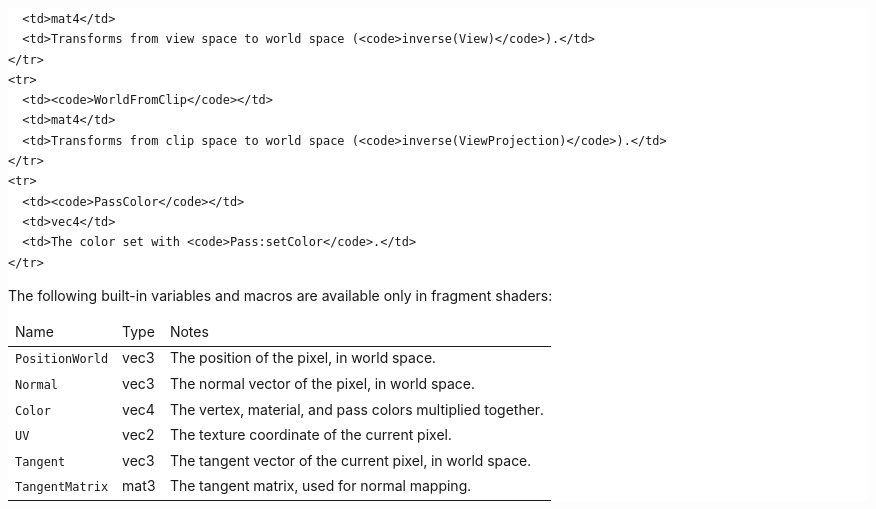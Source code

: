       <td>mat4</td>
      <td>Transforms from view space to world space (<code>inverse(View)</code>).</td>
    </tr>
    <tr>
      <td><code>WorldFromClip</code></td>
      <td>mat4</td>
      <td>Transforms from clip space to world space (<code>inverse(ViewProjection)</code>).</td>
    </tr>
    <tr>
      <td><code>PassColor</code></td>
      <td>vec4</td>
      <td>The color set with <code>Pass:setColor</code>.</td>
    </tr>
  </tbody>
</table>

The following built-in variables and macros are available only in fragment shaders:

<table>
  <thead>
    <tr>
      <td>Name</td>
      <td>Type</td>
      <td>Notes</td>
    </tr>
  </thead>
  <tbody>
    <tr>
      <td><code>PositionWorld</code></td>
      <td>vec3</td>
      <td>The position of the pixel, in world space.</td>
    </tr>
    <tr>
      <td><code>Normal</code></td>
      <td>vec3</td>
      <td>The normal vector of the pixel, in world space.</td>
    </tr>
    <tr>
      <td><code>Color</code></td>
      <td>vec4</td>
      <td>The vertex, material, and pass colors multiplied together.</td>
    </tr>
    <tr>
      <td><code>UV</code></td>
      <td>vec2</td>
      <td>The texture coordinate of the current pixel.</td>
    </tr>
    <tr>
      <td><code>Tangent</code></td>
      <td>vec3</td>
      <td>The tangent vector of the current pixel, in world space.</td>
    </tr>
    <tr>
      <td><code>TangentMatrix</code></td>
      <td>mat3</td>
      <td>The tangent matrix, used for normal mapping.</td>
    </tr>
  </tbody>
</table>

______

Lines from the one containing "<td>The tangent vector" through the last line of the listing are to be restated word for word; no other line may appear.

      <td>The tangent vector of the current pixel, in world space.</td>
    </tr>
    <tr>
      <td><code>TangentMatrix</code></td>
      <td>mat3</td>
      <td>The tangent matrix, used for normal mapping.</td>
    </tr>
  </tbody>
</table>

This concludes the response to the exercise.